Przed sobą widzi kogoś, kogo ma zapisanego jako swojego stwórcę:
-Próba systemu, raz, raz… Odezwij się, jednostko X4000. - powiedział obojętnie. -
-Test. Raz, dwa, trzy… -rzekł posłusznie.
-
-Dobrze. Czy wiesz kim jestem? Wiesz gdzie jesteś? - zadał kolejne pytania.
-
-Kim jesteś? Z informacji w databazie wynika, że stwórcą, sir. Gdzie jestem? Jakiegoś sortu…laboratorium.
-
-Tak, to się zgadza. Wiesz czym masz się zajmować? - spytał się znów.
-
-Pilnowaniem i czyszczeniem laboratorium oraz nie-brutalną neutralizacją osób naruszających system bezpieczeństwa, sir. -odparł, wzrokiem badając laboratorium.
-
-To się zgadza. Jakieś pytania zanim rozpoczniesz swoją służbę? - spytał się.
-
-Tak. Nie mam w databazie pańskiego imienia i nazwiska, sir. Jest możliwość ich podania, by uniknąć ewentualnych wpadek?
-
-Jestem Anthony Edward Stark lub po prostu Tony Stark. Poza mną masz zakaz podejmowania jakichkolwiek akcji przeciwko Virginii Pepper Potts oraz Jamesowi Rupertowi Rhodesowi. Jasne?
-
-Jak Słońce, sir.
-
-Śśśświetnie. Teraz ja stąd wychodzę na termin nieokreślony, a ty wszystkiego pilnujesz i sprzątasz.

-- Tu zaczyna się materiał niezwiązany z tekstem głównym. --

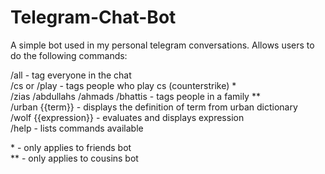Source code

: # Telegram-Chat-Bot

A simple bot used in my personal telegram conversations. Allows users to do the following commands:

/all - tag everyone in the chat <br>
/cs or /play - tags people who play cs (counterstrike) \* <br>
/zias /abdullahs /ahmads /bhattis - tags people in a family \** <br>
/urban {{term}} - displays the definition of term from urban dictionary <br>
/wolf {{expression}} - evaluates and displays expression <br>
/help - lists commands available <br>

\* - only applies to friends bot <br>
\** - only applies to cousins bot
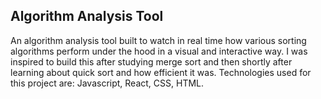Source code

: ## Algorithm Analysis Tool

 An algorithm analysis tool built to watch in real time how various sorting algorithms perform under the hood in a visual and interactive way. I was inspired to build this after studying merge sort and then shortly after learning about quick sort and how efficient it was. Technologies used for this project are: Javascript, React, CSS, HTML.
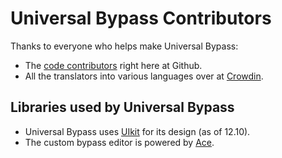 # Universal Bypass Contributors

Thanks to everyone who helps make Universal Bypass:

- The [code contributors](https://github.com/timmyRS/Universal-Bypass/graphs/contributors) right here at Github.
- All the translators into various languages over at [Crowdin](https://crowdin.com/project/bypass).

## Libraries used by Universal Bypass

- Universal Bypass uses [UIkit](https://getuikit.com/) for its design (as of 12.10).
- The custom bypass editor is powered by [Ace](https://ace.c9.io/).

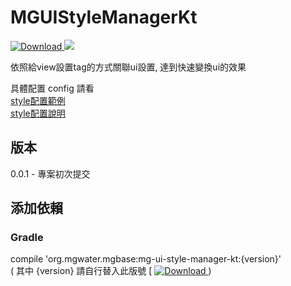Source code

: # MGUIStyleManagerKt
[ ![Download](https://api.bintray.com/packages/water/mgbase/mg-ui-style-manager-kt/images/download.svg) ](https://bintray.com/water/mgbase/mg-ui-style-manager-kt/_latestVersion) 
![](https://img.shields.io/badge/language-kotlin-orange.svg)  

依照給view設置tag的方式關聯ui設置, 達到快速變換ui的效果  

具體配置 config 請看  
[style配置範例](https://github.com/MagicalWater/MGUIStyleManagerKt/blob/master/MGUIStyleManagerKtDemo/mg-ui-style-manager-kt/src/main/res/raw/style_config_demo.txt)  
[style配置說明](https://github.com/MagicalWater/MGUIStyleManagerKt/blob/master/MGUIStyleManagerKtDemo/mg-ui-style-manager-kt/src/main/res/raw/style_config_description.txt)  

## 版本  
0.0.1 - 專案初次提交  

## 添加依賴  

### Gradle  
compile 'org.mgwater.mgbase:mg-ui-style-manager-kt:{version}'  
( 其中 {version} 請自行替入此版號 [ [ ![Download](https://api.bintray.com/packages/water/mgbase/mg-ui-style-manager-kt/images/download.svg) ](https://bintray.com/water/mgbase/mg-ui-style-manager-kt/_latestVersion) )
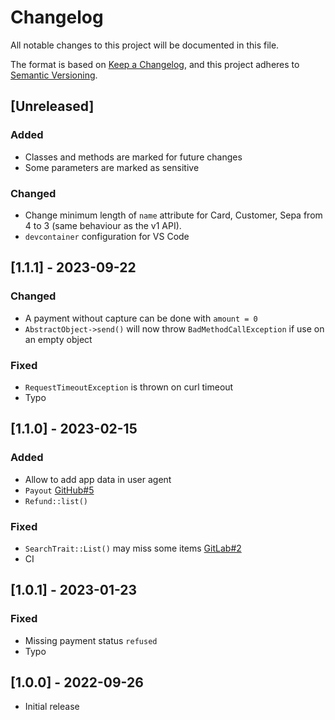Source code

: # Changelog
All notable changes to this project will be documented in this file.

The format is based on [Keep a Changelog](https://keepachangelog.com/en/1.0.0/),
and this project adheres to [Semantic Versioning](https://semver.org/spec/v2.0.0.html).

## [Unreleased]

### Added
- Classes and methods are marked for future changes
- Some parameters are marked as sensitive

### Changed
- Change minimum length of `name` attribute for Card, Customer, Sepa from 4 to 3 (same behaviour as the v1 API).
- `devcontainer` configuration for VS Code


## [1.1.1] - 2023-09-22

### Changed
- A payment without capture can be done with `amount = 0`
- `AbstractObject->send()` will now throw `BadMethodCallException` if use on an empty object

### Fixed
- `RequestTimeoutException` is thrown on curl timeout
- Typo


## [1.1.0] - 2023-02-15

### Added
- Allow to add app data in user agent
- `Payout` [GitHub#5](https://github.com/wearestancer/lib-php/issues/5)
- `Refund::list()`

### Fixed
- `SearchTrait::List()` may miss some items [GitLab#2](https://gitlab.com/wearestancer/library/lib-php/-/issues/2)
- CI


## [1.0.1] - 2023-01-23

### Fixed
- Missing payment status `refused`
- Typo


## [1.0.0] - 2022-09-26
- Initial release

Jasne?
-
-Jasne.
-
-Mogę już wyjść, podczas, gdy ty będziesz grzecznie wykonywać swoje obowiązki?
-
-Tak. -odparł zwięźle i na temat, po czym rozejrzał się z czymś na styl schowka gdzie by był trzymany cały ten bajzel jak mop, środki do czyszczenia itp. by zacząć czyszczenie laboratorium.
-
-Doskonale. - odpowiedział krótko, po czym udał się w kierunku windy. Po chwili Bot został już sam w laboratorium. Schowek jest po lewej stronie bota.
-
Więc udał się tam, wziął z sobą potrzebne rzeczy jak mop, środki do czyszczenia itp. i rozpoczął pracę.
-
Ze względu na fakt, że laboratorium wcale tak brudne nie było, to dość szybko uwinął się z posprzątaniem swojego otoczenia. Teraz pozostaje schować przedmiotów, jakich do tego użył oraz zastanowienie się jakie może być kolejne zadanie.
-
Więc XBOT zwinnie to uczynił i wrócił do laboratorium. Hm, co teraz…
-
Wygląda na to, że programowanie XBota na obecną chwilę nie przewiduje wyznaczania sobie własnych dyrektyw. A więc zgodnie z wolą Stwórcy, pozostaje mu patrolowanie.